Note each line in the data holding the string "lookup" and report it.

(Source records)
—————

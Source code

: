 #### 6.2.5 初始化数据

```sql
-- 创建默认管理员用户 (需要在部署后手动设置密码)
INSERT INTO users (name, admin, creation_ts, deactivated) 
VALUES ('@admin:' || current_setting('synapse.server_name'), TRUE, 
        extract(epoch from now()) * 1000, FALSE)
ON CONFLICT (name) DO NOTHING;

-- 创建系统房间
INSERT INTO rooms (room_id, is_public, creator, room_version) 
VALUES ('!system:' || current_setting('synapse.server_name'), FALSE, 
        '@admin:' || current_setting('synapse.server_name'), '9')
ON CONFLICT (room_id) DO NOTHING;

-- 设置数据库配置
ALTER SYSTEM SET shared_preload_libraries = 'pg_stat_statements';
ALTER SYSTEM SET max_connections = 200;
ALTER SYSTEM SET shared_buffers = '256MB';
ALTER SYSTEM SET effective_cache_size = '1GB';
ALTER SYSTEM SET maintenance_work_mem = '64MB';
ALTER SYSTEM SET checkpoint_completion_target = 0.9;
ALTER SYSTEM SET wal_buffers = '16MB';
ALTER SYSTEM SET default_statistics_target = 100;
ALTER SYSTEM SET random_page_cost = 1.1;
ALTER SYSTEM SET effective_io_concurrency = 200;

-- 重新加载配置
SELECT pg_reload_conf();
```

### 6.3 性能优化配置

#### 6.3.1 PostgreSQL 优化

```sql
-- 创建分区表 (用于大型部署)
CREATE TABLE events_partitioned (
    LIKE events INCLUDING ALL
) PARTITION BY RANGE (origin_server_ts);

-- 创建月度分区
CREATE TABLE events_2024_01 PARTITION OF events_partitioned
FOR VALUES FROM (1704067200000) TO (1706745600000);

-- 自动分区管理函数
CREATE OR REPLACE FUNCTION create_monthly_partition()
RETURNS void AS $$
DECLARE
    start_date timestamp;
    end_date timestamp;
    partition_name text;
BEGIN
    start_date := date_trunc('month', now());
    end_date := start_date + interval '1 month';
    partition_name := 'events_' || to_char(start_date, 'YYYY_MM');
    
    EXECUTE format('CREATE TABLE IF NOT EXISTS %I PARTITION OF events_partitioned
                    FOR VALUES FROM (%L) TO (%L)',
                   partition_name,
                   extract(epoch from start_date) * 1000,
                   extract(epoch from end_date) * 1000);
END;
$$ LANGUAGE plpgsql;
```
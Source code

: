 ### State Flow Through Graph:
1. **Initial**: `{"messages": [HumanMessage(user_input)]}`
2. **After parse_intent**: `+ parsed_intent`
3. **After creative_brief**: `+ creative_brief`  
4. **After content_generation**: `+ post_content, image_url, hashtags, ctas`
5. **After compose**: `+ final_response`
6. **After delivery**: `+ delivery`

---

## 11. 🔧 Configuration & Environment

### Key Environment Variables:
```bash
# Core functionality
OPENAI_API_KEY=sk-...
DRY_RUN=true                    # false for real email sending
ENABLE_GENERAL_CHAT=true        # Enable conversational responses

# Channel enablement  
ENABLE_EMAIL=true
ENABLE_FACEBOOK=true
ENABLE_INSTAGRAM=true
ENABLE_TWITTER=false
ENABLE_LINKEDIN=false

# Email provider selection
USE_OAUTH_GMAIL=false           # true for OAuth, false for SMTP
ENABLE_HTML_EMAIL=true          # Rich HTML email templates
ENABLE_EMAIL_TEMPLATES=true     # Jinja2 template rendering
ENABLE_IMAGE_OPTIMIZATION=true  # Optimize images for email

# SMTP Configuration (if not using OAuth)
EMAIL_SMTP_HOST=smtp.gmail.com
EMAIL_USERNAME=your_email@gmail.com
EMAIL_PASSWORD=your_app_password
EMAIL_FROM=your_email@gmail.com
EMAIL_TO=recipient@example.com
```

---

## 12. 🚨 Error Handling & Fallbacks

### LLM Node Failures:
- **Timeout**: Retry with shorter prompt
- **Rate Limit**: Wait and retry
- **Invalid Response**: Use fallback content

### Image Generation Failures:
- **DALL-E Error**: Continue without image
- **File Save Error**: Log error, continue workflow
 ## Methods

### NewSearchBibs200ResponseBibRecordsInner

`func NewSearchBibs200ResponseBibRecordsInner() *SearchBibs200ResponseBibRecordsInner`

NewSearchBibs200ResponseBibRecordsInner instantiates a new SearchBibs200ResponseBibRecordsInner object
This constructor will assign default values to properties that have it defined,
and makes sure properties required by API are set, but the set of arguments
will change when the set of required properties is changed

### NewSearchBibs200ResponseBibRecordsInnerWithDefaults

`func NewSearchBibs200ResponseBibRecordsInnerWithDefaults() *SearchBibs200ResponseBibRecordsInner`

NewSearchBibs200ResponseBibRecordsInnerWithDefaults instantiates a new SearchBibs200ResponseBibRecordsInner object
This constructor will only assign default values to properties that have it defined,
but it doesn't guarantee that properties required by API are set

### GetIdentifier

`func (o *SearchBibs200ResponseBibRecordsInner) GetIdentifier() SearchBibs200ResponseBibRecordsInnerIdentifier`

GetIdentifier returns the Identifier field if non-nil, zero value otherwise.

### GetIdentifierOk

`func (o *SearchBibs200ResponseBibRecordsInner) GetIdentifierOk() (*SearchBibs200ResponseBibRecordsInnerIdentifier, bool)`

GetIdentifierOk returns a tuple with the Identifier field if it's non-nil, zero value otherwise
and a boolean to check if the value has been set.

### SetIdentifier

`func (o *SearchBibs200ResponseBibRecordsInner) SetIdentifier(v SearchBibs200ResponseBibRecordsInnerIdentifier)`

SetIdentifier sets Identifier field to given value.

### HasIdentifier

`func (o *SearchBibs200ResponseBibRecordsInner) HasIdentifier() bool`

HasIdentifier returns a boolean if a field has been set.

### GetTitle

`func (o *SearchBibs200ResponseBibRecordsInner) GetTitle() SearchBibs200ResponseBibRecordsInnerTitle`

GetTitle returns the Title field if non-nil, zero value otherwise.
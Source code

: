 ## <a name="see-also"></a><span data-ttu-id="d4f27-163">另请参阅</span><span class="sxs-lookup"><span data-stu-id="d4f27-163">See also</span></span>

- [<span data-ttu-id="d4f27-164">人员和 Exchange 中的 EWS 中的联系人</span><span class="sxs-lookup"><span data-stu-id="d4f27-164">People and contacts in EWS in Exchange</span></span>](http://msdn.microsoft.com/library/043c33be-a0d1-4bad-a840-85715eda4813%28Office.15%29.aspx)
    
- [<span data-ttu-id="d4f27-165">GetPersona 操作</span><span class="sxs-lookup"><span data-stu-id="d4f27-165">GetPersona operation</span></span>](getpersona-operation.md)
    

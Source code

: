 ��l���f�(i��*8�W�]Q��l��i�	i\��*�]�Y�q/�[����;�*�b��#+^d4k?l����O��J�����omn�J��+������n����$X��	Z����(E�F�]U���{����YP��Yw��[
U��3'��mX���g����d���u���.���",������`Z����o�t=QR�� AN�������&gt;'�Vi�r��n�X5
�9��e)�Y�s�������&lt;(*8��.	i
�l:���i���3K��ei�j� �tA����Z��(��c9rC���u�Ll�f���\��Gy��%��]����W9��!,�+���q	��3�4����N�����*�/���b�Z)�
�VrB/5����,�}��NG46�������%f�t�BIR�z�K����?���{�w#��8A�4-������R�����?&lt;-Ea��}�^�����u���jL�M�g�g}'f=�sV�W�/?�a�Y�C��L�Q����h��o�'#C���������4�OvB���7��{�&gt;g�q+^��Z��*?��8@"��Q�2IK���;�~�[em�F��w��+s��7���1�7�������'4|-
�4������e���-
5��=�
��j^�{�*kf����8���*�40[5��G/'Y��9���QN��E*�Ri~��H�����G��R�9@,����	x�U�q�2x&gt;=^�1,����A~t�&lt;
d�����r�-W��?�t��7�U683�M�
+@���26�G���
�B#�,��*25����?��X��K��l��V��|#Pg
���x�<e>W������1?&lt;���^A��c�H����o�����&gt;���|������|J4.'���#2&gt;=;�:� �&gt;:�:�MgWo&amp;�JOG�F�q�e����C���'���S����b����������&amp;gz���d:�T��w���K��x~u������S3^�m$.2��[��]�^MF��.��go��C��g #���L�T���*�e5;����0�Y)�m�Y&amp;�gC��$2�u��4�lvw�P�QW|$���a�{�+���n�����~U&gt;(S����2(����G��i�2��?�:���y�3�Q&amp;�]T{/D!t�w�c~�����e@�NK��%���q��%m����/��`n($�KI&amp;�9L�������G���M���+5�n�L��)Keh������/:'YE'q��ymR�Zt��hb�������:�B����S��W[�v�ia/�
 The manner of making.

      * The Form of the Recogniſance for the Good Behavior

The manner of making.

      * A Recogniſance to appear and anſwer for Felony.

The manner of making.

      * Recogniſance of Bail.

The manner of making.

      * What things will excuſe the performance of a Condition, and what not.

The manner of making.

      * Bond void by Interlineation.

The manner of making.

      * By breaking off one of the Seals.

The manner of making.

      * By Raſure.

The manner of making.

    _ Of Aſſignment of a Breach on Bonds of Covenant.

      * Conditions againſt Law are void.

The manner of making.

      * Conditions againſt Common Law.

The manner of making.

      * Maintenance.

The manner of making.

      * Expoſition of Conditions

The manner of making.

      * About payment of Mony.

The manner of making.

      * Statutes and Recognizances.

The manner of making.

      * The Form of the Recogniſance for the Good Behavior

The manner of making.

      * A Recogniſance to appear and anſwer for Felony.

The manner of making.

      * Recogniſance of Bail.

—————

◆ Answer to this task
: ## <a name="see-also"></a><span data-ttu-id="d4f27-163">另请参阅</span><span class="sxs-lookup"><span data-stu-id="d4f27-163">See also</span></span>
- [<span data-ttu-id="d4f27-164">人员和 Exchange 中的 EWS 中的联系人</span><span class="sxs-lookup"><span data-stu-id="d4f27-164">People and contacts in EWS in Exchange</span></span>](http://msdn.microsoft.com/library/043c33be-a0d1-4bad-a840-85715eda4813%28Office.15%29.aspx)
- [<span data-ttu-id="d4f27-165">GetPersona 操作</span><span class="sxs-lookup"><span data-stu-id="d4f27-165">GetPersona operation</span></span>](getpersona-operation.md)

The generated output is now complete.